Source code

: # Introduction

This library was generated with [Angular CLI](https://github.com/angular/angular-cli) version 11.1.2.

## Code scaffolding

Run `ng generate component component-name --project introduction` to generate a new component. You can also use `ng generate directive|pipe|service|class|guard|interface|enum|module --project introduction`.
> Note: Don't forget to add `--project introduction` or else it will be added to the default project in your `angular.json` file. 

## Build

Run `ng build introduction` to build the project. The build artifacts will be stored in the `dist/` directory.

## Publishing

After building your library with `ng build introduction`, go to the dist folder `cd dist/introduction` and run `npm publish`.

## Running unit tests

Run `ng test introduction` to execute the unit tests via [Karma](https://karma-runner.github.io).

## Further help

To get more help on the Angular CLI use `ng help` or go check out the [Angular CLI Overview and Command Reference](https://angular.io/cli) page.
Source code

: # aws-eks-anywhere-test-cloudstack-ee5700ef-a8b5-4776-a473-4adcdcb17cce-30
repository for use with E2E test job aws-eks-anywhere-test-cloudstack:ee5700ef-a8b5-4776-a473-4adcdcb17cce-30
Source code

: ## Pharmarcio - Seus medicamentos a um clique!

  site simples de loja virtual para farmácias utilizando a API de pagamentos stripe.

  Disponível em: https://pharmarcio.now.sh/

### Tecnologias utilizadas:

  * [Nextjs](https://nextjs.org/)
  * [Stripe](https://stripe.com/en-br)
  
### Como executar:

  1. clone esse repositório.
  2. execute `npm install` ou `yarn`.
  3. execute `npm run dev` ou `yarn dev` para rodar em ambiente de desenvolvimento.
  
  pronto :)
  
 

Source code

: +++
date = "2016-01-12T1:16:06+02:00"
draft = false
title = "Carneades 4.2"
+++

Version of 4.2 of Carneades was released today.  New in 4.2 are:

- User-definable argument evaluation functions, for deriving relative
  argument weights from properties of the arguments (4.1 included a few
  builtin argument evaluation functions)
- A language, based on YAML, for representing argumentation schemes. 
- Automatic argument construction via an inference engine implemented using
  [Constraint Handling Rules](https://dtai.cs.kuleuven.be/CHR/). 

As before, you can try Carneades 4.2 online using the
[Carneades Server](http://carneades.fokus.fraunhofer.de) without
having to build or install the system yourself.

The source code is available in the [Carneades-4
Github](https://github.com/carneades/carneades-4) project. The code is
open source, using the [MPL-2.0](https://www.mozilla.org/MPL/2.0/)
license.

:::::

◆ Required action: The records above need to be output again, verbatim.

◆ Answer below:
Source code

: # Introduction

This library was generated with [Angular CLI](https://github.com/angular/angular-cli) version 11.1.2.

## Code scaffolding

Run `ng generate component component-name --project introduction` to generate a new component. You can also use `ng generate directive|pipe|service|class|guard|interface|enum|module --project introduction`.
> Note: Don't forget to add `--project introduction` or else it will be added to the default project in your `angular.json` file. 

## Build

Run `ng build introduction` to build the project. The build artifacts will be stored in the `dist/` directory.

## Publishing

After building your library with `ng build introduction`, go to the dist folder `cd dist/introduction` and run `npm publish`.

## Running unit tests

Run `ng test introduction` to execute the unit tests via [Karma](https://karma-runner.github.io).

## Further help

To get more help on the Angular CLI use `ng help` or go check out the [Angular CLI Overview and Command Reference](https://angular.io/cli) page.
Source code

: # aws-eks-anywhere-test-cloudstack-ee5700ef-a8b5-4776-a473-4adcdcb17cce-30
repository for use with E2E test job aws-eks-anywhere-test-cloudstack:ee5700ef-a8b5-4776-a473-4adcdcb17cce-30
Source code

: ## Pharmarcio - Seus medicamentos a um clique!

  site simples de loja virtual para farmácias utilizando a API de pagamentos stripe.

  Disponível em: https://pharmarcio.now.sh/

### Tecnologias utilizadas:

  * [Nextjs](https://nextjs.org/)
  * [Stripe](https://stripe.com/en-br)
  
### Como executar:

  1. clone esse repositório.
  2. execute `npm install` ou `yarn`.
  3. execute `npm run dev` ou `yarn dev` para rodar em ambiente de desenvolvimento.
  
  pronto :)
  
 

Source code

: +++
date = "2016-01-12T1:16:06+02:00"
draft = false
title = "Carneades 4.2"
+++

Version of 4.2 of Carneades was released today.  New in 4.2 are:

- User-definable argument evaluation functions, for deriving relative
  argument weights from properties of the arguments (4.1 included a few
  builtin argument evaluation functions)
- A language, based on YAML, for representing argumentation schemes. 
- Automatic argument construction via an inference engine implemented using
  [Constraint Handling Rules](https://dtai.cs.kuleuven.be/CHR/). 

As before, you can try Carneades 4.2 online using the
[Carneades Server](http://carneades.fokus.fraunhofer.de) without
having to build or install the system yourself.

The source code is available in the [Carneades-4
Github](https://github.com/carneades/carneades-4) project. The code is
open source, using the [MPL-2.0](https://www.mozilla.org/MPL/2.0/)
license.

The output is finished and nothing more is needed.